» **PROMPT**: Could you retype the whole listing word for word and drop the images?

STORED DATA START

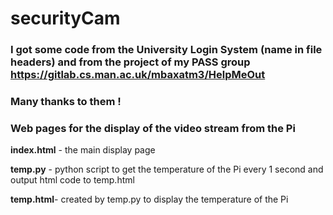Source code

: # securityCam

### I got some code from the University Login System (name in file headers) and from the project of my PASS group https://gitlab.cs.man.ac.uk/mbaxatm3/HelpMeOut
### Many thanks to them !


### Web pages for the display of the video stream from the Pi

**index.html** - the main display page

**temp.py** - python script to get the temperature of the Pi every 1 second and output html code to temp.html

**temp.html**- created by temp.py to display the temperature of the Pi
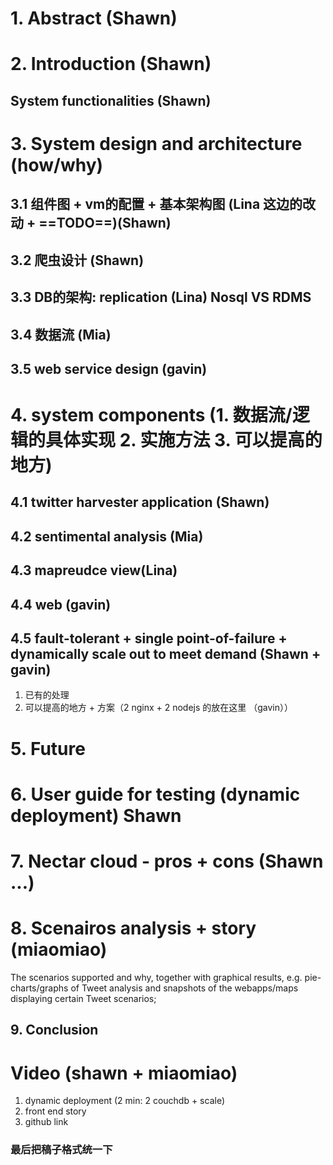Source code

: # 1. Abstract (Shawn)

# 2. Introduction (Shawn)

## System functionalities (Shawn)

# 3. System design and architecture (how/why)

## 3.1 组件图 + vm的配置 + 基本架构图  (Lina 这边的改动 + ==TODO==)(Shawn)

## 3.2 爬虫设计 (Shawn)

## 3.3 DB的架构: replication (Lina) Nosql VS RDMS

## 3.4 数据流 (Mia)

## 3.5 web service design (gavin)

# 4. system components (1. 数据流/逻辑的具体实现 2. 实施方法 3. 可以提高的地方)

## 4.1 twitter harvester application (Shawn)

## 4.2 sentimental analysis (Mia)

## 4.3 mapreudce view(Lina)

## 4.4 web (gavin)

## 4.5 fault-tolerant  + single point-of-failure + dynamically scale out to meet demand (Shawn + gavin)

1. 已有的处理
2. 可以提高的地方  + 方案（2 nginx + 2 nodejs 的放在这里 （gavin））

# 5. Future

# 6. User guide for testing (dynamic deployment) Shawn

# 7. Nectar cloud - pros + cons (Shawn ...)

# 8. Scenairos analysis + story (miaomiao) 

The scenarios supported and why, together with graphical results, e.g. pie-charts/graphs of Tweet analysis and snapshots of the webapps/maps displaying certain Tweet scenarios;



## 

## 9. Conclusion

# Video (shawn + miaomiao)

1. dynamic deployment (2 min: 2 couchdb + scale)
2. front end story
3. github link

### 最后把稿子格式统一下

STORED DATA END

» **TASK ANSWER**:
Source code

: # securityCam

### I got some code from the University Login System (name in file headers) and from the project of my PASS group https://gitlab.cs.man.ac.uk/mbaxatm3/HelpMeOut
### Many thanks to them !


### Web pages for the display of the video stream from the Pi

**index.html** - the main display page

**temp.py** - python script to get the temperature of the Pi every 1 second and output html code to temp.html

**temp.html**- created by temp.py to display the temperature of the Pi
Source code

: # 1. Abstract (Shawn)

# 2. Introduction (Shawn)

## System functionalities (Shawn)

# 3. System design and architecture (how/why)

## 3.1 组件图 + vm的配置 + 基本架构图  (Lina 这边的改动 + ==TODO==)(Shawn)

## 3.2 爬虫设计 (Shawn)

## 3.3 DB的架构: replication (Lina) Nosql VS RDMS

## 3.4 数据流 (Mia)

## 3.5 web service design (gavin)

# 4. system components (1. 数据流/逻辑的具体实现 2. 实施方法 3. 可以提高的地方)

## 4.1 twitter harvester application (Shawn)

## 4.2 sentimental analysis (Mia)

## 4.3 mapreudce view(Lina)

## 4.4 web (gavin)

## 4.5 fault-tolerant  + single point-of-failure + dynamically scale out to meet demand (Shawn + gavin)

1. 已有的处理
2. 可以提高的地方  + 方案（2 nginx + 2 nodejs 的放在这里 （gavin））

# 5. Future

# 6. User guide for testing (dynamic deployment) Shawn

# 7. Nectar cloud - pros + cons (Shawn ...)

# 8. Scenairos analysis + story (miaomiao) 

The scenarios supported and why, together with graphical results, e.g. pie-charts/graphs of Tweet analysis and snapshots of the webapps/maps displaying certain Tweet scenarios;



## 

## 9. Conclusion

# Video (shawn + miaomiao)

1. dynamic deployment (2 min: 2 couchdb + scale)
2. front end story
3. github link

### 最后把稿子格式统一下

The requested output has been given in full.